Alimentary tract and pancreas

                  Alimentari trakt i pankreas

                 ARCH GASTROENTEROHEPATOL 2001: 20 ( No 3 - 4):



             Quality measurement of quality of life in IBD

              Procena kvaliteta zivota u IBD


                  ( accepted December 6th, 2001 )     

              Ioannis Al. Mouzas

                 Gastroenterology Department, University Hospital, Medical         

                 Faculty, University of Crete, Greece

Address correspondence to: Dr.  I.A. Mouzas

                                                   Assist.
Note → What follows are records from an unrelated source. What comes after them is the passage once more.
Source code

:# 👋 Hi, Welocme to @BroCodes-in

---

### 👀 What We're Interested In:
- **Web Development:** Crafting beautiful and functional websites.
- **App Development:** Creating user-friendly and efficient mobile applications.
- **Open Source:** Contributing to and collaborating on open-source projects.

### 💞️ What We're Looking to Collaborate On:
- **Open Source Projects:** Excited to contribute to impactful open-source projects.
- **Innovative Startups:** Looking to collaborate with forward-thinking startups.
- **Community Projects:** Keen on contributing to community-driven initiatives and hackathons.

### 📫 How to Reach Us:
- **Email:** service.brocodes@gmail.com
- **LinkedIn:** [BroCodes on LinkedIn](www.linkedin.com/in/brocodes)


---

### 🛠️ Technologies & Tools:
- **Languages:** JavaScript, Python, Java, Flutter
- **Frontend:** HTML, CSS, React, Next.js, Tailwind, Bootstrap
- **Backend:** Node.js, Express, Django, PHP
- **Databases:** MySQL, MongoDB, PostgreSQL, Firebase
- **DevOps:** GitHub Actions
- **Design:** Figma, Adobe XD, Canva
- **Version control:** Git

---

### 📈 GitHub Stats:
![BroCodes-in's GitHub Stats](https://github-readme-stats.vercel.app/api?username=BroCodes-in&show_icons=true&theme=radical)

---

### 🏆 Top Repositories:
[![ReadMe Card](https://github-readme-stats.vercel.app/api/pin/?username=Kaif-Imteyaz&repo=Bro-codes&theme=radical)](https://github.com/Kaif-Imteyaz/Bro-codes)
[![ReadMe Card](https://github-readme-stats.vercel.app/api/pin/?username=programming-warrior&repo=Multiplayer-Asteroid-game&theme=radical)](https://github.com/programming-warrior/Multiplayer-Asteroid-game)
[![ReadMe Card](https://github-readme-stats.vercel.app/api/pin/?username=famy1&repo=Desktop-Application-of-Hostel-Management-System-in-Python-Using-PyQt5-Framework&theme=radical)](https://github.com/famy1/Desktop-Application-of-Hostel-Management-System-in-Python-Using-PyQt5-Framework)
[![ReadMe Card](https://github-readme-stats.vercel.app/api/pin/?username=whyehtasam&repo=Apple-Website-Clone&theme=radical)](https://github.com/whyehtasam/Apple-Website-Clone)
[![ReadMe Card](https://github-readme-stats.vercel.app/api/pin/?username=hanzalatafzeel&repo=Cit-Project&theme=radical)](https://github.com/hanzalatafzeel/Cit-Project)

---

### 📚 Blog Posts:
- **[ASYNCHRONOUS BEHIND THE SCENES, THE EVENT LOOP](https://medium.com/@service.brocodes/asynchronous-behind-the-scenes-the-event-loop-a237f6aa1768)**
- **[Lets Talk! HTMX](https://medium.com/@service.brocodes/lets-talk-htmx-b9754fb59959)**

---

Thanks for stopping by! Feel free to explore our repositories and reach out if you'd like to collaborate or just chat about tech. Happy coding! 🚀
Professor of Gastroenterology

                                                   Medical School, University of Crete

                                                   P.O. Box 1393

                                                   71110 Heraklion, Greece

                                                    FAX +30 81 542085


………………..                         ………………………………………

Quality of life in IBD               Gastroenteroloska sekcija SLD-

                                                  01715, 2001.


Quality of life, and in particular Health Related Quality of Life (HRQOL), is an crucial aspect of illness perception from the part of patient, incorporating social, psychological, and disease related factors.  Instruments assessing HRQOL became very important in the setting of clinical trials on Inflammatory Bowel Disease (IBD).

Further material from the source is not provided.